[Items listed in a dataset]
========

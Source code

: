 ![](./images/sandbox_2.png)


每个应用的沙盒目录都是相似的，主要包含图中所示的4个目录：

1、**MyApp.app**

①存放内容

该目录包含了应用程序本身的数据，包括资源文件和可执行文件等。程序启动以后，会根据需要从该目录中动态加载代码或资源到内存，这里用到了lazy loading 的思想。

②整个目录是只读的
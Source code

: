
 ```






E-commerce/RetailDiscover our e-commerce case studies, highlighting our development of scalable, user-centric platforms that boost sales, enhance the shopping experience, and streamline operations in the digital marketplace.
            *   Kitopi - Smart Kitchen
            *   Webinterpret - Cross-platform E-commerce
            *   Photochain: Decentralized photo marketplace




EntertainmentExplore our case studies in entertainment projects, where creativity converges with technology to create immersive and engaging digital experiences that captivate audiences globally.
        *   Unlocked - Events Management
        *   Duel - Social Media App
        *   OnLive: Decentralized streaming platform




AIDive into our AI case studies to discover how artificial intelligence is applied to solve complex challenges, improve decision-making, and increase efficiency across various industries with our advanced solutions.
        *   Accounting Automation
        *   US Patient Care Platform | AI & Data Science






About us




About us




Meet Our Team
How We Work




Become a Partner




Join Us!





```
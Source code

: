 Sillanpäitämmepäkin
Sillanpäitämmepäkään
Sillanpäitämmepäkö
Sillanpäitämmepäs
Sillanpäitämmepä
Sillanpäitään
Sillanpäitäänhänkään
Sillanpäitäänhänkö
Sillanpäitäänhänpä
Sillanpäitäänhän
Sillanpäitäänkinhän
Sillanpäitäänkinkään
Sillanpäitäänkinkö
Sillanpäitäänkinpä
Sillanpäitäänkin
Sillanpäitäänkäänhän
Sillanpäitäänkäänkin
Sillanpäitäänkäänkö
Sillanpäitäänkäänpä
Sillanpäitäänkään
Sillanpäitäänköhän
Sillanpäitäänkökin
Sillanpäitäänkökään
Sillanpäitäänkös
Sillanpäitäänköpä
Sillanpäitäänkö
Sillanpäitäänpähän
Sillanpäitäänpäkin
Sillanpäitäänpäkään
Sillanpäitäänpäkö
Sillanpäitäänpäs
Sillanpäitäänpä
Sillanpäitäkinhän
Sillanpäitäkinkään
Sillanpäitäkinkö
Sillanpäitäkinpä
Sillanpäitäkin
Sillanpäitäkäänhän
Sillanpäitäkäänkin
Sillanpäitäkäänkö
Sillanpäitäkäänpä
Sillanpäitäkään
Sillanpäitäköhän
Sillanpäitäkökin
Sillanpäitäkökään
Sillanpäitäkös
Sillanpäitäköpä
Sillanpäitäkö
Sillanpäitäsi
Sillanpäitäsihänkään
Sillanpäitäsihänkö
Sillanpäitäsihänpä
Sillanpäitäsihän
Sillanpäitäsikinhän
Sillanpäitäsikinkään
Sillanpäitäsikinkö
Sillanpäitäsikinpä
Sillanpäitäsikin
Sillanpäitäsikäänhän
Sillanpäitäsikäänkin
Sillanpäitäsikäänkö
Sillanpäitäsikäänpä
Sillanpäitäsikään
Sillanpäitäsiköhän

========

▶ Task description
Beginning with the line that has "Sillanpäitäänpäkin", set down every line of the entries above through the final one, unchanged.

▶ Output below
Sillanpäitäänpäkin
Sillanpäitäänpäkään
Sillanpäitäänpäkö
Sillanpäitäänpäs
Sillanpäitäänpä
Sillanpäitäkinhän
Sillanpäitäkinkään
Sillanpäitäkinkö
Sillanpäitäkinpä
Sillanpäitäkin
Sillanpäitäkäänhän
Sillanpäitäkäänkin
Sillanpäitäkäänkö
Sillanpäitäkäänpä
Sillanpäitäkään
Sillanpäitäköhän
Sillanpäitäkökin
Sillanpäitäkökään
Sillanpäitäkös
Sillanpäitäköpä
Sillanpäitäkö
Sillanpäitäsi
Sillanpäitäsihänkään
Sillanpäitäsihänkö
Sillanpäitäsihänpä
Sillanpäitäsihän
Sillanpäitäsikinhän
Sillanpäitäsikinkään
Sillanpäitäsikinkö
Sillanpäitäsikinpä
Sillanpäitäsikin
Sillanpäitäsikäänhän
Sillanpäitäsikäänkin
Sillanpäitäsikäänkö
Sillanpäitäsikäänpä
Sillanpäitäsikään
Sillanpäitäsiköhän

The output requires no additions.